Il faut savoir en effet, même si c’est très difficile à entendre, qu’il est impossible – qui que l’on soit, et quoi que l’on fasse – d’éviter à un enfant toutes les souffrances. Ce que l’on peut faire, c’est travailler à lui rendre ces souffrances le plus supportables possible, à ce qu’il ne se sente jamais seul pour les affronter ; et à ce qu’elles soient constructives. C’est-à-dire que la possibilité de les vivre en étant accompagné et soutenu par la présence, les paroles et l’amour de ses parents, l’aide à construire en lui une capacité de réflexion et de réaction qui lui permettra, plus tard, d’affronter en étant plus fort celles qu’inévitablement il rencontrera, sur la route de sa vie adulte. Vécue de cette façon, l’enfance peut être une sorte de « conduite accompagnée » qui permet à l’enfant l’apprentissage de la vie, et du monde.

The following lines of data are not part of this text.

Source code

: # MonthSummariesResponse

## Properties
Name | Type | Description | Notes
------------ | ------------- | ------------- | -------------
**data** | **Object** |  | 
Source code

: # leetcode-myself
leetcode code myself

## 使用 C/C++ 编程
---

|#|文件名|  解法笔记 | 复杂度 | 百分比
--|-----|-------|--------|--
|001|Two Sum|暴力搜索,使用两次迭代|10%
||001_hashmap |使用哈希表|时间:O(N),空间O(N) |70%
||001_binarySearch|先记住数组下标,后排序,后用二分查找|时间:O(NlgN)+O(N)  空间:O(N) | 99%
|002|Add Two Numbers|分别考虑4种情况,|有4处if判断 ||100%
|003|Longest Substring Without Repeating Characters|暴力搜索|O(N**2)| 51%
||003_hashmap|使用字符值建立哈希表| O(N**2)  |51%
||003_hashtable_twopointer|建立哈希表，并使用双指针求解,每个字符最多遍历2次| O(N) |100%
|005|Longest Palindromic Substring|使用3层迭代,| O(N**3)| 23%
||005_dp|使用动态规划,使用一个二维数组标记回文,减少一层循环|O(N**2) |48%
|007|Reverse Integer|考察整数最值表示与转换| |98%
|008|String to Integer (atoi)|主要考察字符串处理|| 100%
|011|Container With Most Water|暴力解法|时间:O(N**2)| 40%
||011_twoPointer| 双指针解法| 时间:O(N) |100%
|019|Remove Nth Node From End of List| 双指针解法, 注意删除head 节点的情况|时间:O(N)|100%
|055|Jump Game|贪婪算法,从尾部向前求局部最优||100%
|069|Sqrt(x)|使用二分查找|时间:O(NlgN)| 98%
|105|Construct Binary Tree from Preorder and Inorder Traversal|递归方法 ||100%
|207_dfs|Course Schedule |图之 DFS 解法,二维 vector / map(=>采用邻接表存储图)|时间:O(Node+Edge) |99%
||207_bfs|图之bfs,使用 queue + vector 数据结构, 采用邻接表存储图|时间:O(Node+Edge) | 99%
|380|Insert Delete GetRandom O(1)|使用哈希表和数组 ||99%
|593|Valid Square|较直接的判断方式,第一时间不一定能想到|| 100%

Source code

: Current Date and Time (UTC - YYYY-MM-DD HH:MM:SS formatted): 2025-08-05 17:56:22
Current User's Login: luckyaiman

Mais les parents ne risquent-ils pas, comme ils le craignent, de transmettre leurs propres angoisses ?
On ne communique son angoisse à son enfant que si on la lui cache (parce que, nous l’avons vu, la sentant, il la fait alors sienne). Ou si on la lui dit en le mettant, comme s’il était un adulte, à une place de confident avec qui l’on souhaite la partager.
Mais si on lui dit que l’on est inquiet, comme beaucoup d’autres, à cause de tel ou tel événement, on ne lui transmet pas son inquiétude, on l’en informe, c’est très différent. Et on l’informe en même temps d’un problème général. Non seulement ce n’est pas dangereux pour lui, mais cela le protège.
En quoi cela le protège-t-il ?
Si ses parents ont déjà informé un enfant d’un événement et qu’il en entend parler au-dehors, cette annonce n’est pas pour lui un choc. Il la reçoit en se sentant plus solide car être informé par ses parents a renforcé sa confiance en lui. Gardant en lui leurs explications, il n’est pas prêt à croire n’importe quoi. Et surtout, il ne se sent pas seul : grâce à leurs paroles, même absents, ils sont avec lui.
Comment parler ? Avec quels mots ?
Il n’existe pas « une bonne façon » de parler aux enfants. Chaque parent parle avec les mots qui lui viennent. S’il bafouille parce qu’il est ému, ce n’est pas un problème, au contraire. Cela montre à l’enfant qu’il n’est pas le seul à avoir des émotions : les adultes aussi en ont, et elles sont normales. Et si l’enfant ne comprend pas tout immédiatement, ce n’est pas un problème non plus. Lui parler d’un sujet, c’est lui donner le droit d’en parler à son tour : il posera des questions.
Ce qui est important, c’est de le protéger des détails effrayants (on parle des victimes d’une catastrophe, mais pas du sang ou des corps mutilés) et des images, dans lesquelles il peut se perdre.
Mais comment, alors, préserver l’enfance ?
On ne préserve pas l’enfance en travestissant la réalité. On la préserve en disant la vérité sur la réalité, mais en faisant exister dans la tendresse, à côté de cette réalité, le monde du rêve et de l’imaginaire ; grâce à des livres qu’on lit, à des histoires que l’on raconte où des souris peuvent se passionner pour la télévision, des chats prendre des cours de pilotage, et des oiseaux parler anglais. Faire découvrir à un enfant la création et la culture, c’est lui donner le moyen de se consoler, toute sa vie, des violences de la réalité.